Detroit’s Worst Schools Get Government Help

In Detroit the worst-performing public schools will be removed from the city’s school system and run by a new state authority designed to turn the schools around within five years.

According to the Wall Street Journal, Governor Rick Snyder and other state leaders intend to test a new concept that if successful may be utilized in other troubled schools around the state. The new concept known as the Educational Achievement System will begin a year from this fall with approximately 39 Detroit schools. The Educational Achievement System will be limited to the bottom 5% of the statewide academic system.

The new school system will be run by Roy Roberts, the current emergency manager of the Detroit public schools. Schools placed into the system must remain in it for five years and will be aided by the administrative support from Eastern Michigan University. After the five year period, the schools are able to rejoin the Detroit district, obtain a charter to operate independently, or remain under the Educational Achievement System.

The governor who recently encouraged a large tax cut for corporations to pass, didn’t specify any plans to fund the academically ailing schools or what will happen to the budget of the regular schools. Snyder did say that the new Educational Achievement System should strive to spend 95% of its student funding on classroom expenses rather than the current 55% provided by the Detroit district.

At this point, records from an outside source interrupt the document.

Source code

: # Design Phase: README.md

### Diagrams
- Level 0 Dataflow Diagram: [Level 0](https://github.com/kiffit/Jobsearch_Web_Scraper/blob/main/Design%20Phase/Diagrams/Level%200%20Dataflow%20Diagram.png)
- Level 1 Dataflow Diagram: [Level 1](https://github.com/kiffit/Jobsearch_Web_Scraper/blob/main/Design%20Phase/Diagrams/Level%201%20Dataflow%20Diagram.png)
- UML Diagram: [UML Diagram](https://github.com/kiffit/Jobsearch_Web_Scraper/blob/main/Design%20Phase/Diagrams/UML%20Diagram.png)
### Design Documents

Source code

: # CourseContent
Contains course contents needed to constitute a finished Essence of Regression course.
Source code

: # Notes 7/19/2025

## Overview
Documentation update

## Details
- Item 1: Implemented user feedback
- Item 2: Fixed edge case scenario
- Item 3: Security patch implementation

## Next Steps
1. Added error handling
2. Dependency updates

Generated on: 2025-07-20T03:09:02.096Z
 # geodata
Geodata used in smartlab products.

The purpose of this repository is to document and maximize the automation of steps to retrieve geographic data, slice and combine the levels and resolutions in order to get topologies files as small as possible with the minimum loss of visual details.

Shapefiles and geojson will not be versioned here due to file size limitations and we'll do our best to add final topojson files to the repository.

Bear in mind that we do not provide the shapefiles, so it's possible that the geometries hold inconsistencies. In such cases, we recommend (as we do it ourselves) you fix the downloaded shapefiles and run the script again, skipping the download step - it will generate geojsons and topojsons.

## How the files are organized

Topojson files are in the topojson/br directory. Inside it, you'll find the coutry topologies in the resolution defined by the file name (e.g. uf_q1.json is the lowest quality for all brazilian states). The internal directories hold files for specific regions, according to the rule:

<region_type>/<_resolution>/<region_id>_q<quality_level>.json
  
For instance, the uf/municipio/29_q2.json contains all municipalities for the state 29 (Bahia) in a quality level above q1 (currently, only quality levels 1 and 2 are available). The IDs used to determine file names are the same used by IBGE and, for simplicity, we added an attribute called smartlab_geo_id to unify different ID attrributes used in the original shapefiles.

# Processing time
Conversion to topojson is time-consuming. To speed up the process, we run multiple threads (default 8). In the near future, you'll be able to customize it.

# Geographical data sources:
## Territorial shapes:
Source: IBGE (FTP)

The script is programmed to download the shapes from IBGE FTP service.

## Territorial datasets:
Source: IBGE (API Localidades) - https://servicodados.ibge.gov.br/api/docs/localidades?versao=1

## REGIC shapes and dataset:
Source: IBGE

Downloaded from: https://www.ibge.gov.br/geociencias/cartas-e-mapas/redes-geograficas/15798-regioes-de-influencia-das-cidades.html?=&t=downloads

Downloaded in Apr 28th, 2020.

Employees of the Educational Achievement System may be subject to new hiring rules. This in turn could lead to nonunion teachers being employed with reduced pay and benefits.  The new school system will also have to contend with other issues including crime, student absenteeism, as well as other issues.

Principles at schools under the new authority will be allowed to hire their own teachers. Parents will be asked to sign an agreement that they will assist in improving the schools.